Karen A Autio, Howard I Scher, Michael J Morris, Karen A Autio, Howard I Scher, Michael J Morris

Abstract

Skeletal metastases threaten quality of life, functionality, and longevity in patients with metastatic castration-resistant prostate cancer (mCRPC). Therapeutic strategies for bone metastases in prostate cancer can palliate pain, delay/prevent skeletal complications, and prolong survival. Pharmacologic agents representing several drug classes have demonstrated the ability to achieve these treatment goals in men with mCRPC. Skeletal-related events such as fracture and the need for radiation can be delayed using drugs that target the osteoclast/osteoblast pathway. Cancer-related bone pain can be palliated using beta-emitting bone-seeking radiopharmaceuticals such as samarium-153 EDTMP and strontium-89. Also, prospective randomized studies have demonstrated that cytotoxic chemotherapy can palliate bone pain. For the first time, bone-directed therapy has been shown to prolong survival using the novel alpha-emitting radiopharmaceutical radium-223. Given these multifold clinical benefits, treatments targeting bone metabolism, tumor-bone stromal interactions, and bone metastases themselves are now central elements of routine clinical care.

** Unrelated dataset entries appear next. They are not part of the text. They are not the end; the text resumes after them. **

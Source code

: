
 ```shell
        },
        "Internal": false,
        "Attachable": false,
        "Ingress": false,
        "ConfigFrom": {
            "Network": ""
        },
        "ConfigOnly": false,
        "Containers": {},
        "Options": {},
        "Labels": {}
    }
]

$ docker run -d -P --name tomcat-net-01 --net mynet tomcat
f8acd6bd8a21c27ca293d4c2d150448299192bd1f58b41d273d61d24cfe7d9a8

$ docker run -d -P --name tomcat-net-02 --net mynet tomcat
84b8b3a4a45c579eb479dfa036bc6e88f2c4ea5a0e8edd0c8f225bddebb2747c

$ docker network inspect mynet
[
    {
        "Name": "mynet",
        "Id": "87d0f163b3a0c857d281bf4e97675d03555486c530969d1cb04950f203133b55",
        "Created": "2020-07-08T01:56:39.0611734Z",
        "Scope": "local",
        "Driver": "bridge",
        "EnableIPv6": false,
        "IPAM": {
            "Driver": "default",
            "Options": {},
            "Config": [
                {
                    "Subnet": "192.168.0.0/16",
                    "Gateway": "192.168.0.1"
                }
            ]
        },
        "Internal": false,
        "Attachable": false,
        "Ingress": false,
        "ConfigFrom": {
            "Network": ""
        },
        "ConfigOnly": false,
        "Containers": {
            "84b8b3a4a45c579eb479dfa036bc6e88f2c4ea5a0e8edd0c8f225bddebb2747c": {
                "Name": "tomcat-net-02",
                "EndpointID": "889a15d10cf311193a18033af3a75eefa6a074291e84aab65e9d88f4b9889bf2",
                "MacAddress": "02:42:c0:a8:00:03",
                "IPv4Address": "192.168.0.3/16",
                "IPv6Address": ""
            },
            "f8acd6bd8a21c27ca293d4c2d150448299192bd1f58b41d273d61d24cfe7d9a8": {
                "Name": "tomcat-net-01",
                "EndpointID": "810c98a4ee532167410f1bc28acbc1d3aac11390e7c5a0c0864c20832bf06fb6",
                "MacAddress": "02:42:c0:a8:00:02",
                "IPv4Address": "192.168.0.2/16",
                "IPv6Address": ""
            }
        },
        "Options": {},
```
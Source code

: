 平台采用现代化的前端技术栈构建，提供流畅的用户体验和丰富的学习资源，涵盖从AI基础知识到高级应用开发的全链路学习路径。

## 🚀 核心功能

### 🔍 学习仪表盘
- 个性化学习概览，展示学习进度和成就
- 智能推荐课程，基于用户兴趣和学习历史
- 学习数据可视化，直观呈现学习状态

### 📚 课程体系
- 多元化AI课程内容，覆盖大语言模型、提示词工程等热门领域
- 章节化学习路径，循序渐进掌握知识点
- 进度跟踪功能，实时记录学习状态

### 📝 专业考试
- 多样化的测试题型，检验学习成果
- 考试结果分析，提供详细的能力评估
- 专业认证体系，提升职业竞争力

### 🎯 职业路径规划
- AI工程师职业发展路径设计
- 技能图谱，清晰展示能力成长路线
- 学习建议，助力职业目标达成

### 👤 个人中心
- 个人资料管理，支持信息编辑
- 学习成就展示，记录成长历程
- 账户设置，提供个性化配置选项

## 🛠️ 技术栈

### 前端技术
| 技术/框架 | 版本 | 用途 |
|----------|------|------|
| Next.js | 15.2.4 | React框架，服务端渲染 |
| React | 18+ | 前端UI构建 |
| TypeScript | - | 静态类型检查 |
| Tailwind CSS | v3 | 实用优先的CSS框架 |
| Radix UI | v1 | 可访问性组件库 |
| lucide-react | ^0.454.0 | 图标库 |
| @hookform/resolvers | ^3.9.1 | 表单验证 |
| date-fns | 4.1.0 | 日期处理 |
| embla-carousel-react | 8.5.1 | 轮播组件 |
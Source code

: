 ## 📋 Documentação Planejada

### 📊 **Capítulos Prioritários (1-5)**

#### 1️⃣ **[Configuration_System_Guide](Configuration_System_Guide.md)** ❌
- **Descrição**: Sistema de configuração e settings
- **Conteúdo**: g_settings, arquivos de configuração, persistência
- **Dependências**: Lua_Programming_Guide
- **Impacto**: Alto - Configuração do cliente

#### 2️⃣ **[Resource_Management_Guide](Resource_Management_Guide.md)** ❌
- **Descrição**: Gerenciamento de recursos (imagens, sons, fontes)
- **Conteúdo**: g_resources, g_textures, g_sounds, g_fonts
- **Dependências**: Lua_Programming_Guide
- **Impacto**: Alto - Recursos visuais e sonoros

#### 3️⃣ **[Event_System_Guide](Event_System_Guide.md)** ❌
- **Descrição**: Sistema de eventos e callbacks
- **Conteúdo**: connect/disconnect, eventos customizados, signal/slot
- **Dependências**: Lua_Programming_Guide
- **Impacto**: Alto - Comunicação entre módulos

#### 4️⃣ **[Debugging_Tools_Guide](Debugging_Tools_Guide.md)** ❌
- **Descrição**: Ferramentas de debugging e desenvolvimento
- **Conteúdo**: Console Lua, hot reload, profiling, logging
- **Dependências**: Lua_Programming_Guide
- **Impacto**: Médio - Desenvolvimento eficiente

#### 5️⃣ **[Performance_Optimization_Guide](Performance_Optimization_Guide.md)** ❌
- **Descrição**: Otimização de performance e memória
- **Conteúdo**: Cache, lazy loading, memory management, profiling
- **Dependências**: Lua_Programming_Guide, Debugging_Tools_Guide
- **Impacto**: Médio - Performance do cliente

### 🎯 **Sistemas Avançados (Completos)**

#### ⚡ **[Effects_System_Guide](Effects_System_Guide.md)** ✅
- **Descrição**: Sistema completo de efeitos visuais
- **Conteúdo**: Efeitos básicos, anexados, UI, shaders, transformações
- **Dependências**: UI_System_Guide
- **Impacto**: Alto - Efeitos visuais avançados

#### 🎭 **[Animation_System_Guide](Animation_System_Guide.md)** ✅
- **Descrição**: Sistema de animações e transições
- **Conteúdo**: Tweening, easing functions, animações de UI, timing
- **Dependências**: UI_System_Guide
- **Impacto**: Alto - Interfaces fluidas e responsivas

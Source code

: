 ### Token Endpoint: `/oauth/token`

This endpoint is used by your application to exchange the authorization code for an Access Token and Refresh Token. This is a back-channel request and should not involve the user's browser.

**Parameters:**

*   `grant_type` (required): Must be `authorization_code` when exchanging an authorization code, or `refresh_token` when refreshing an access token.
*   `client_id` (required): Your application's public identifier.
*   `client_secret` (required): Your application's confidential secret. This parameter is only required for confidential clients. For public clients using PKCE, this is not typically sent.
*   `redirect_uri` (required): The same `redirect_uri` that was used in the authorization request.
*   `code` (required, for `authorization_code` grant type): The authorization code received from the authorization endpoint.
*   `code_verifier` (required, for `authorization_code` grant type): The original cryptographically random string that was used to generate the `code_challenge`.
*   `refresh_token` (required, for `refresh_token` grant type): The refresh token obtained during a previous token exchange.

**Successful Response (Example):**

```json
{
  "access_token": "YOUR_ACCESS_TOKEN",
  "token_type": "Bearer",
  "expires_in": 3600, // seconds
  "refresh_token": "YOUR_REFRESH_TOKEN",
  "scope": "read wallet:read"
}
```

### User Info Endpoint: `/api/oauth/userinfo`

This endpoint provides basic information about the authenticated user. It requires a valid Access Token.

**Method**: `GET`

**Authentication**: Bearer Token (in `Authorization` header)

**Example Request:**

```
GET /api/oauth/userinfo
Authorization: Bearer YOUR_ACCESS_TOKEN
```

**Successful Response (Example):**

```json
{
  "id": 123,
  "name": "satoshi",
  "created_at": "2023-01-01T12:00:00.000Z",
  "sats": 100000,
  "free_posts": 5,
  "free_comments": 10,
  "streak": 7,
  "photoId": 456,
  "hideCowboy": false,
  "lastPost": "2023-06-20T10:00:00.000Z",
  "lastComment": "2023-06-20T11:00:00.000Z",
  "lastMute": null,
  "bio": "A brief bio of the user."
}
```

Decisions about which agents, alone or in combination, will best serve the patient's and clinician's clinical goals is contingent on the treatment history to date, present disease manifestations, and symptomatology. Clinical trials exploring novel agents such as those targeting c-Met and Src are under way, using endpoints that directly address how patients feel, function, and survive.

Figures

Figure 1
Figure 1
Simplified schema of bone directed therapies and their primary targets. Osteoblasts produce receptor activator of nuclear factor kappa b ligand (RANKL) which binds to its receptor (RANK) on osteoclast precursors, stimulating osteoclast activity. Regulation of such stimulation is exerted by osteoblast production of osteoprotegerin, a soluble decoy receptor of RANKL. Available treatments utilize these pathways. Denosumab binds to RANKL, preventing it from binding to its receptor on osteoclast precursors. Bisphosphonates prevent osteoclast activity by binding to hydroxyapatite in bone. Radiopharmaceuticals deliver ionized radiation to bone metastases. The impact of alpha and beta emitters on surrounding bone marrow are not drawn to scale.